(Saved data entries)
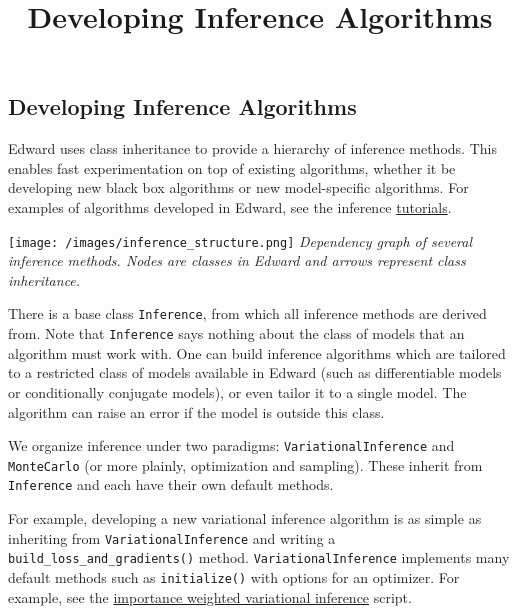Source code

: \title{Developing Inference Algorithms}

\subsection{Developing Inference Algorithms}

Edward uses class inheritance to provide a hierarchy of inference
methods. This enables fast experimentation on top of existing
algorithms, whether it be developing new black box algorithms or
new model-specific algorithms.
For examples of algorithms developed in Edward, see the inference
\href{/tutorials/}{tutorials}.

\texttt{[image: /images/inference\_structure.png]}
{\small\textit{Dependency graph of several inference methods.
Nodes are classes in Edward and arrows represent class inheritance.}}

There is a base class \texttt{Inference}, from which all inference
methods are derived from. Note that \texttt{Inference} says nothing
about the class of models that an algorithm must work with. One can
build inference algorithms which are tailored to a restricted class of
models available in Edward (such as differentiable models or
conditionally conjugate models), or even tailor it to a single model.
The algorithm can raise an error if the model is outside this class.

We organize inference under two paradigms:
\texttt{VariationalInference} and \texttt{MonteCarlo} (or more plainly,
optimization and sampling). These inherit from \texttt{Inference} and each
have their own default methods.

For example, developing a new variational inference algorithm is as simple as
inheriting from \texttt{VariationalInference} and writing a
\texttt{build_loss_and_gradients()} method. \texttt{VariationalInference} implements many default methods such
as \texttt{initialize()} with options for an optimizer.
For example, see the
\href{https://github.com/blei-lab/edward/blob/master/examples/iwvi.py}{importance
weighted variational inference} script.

Work order — Lines before the one containing "have their own default methods." are left out. Repeat that line and all lines after it in the records above exactly.

Completed exercise —
have their own default methods.

For example, developing a new variational inference algorithm is as simple as
inheriting from \texttt{VariationalInference} and writing a
\texttt{build_loss_and_gradients()} method. \texttt{VariationalInference} implements many default methods such
as \texttt{initialize()} with options for an optimizer.
For example, see the
\href{https://github.com/blei-lab/edward/blob/master/examples/iwvi.py}{importance
weighted variational inference} script.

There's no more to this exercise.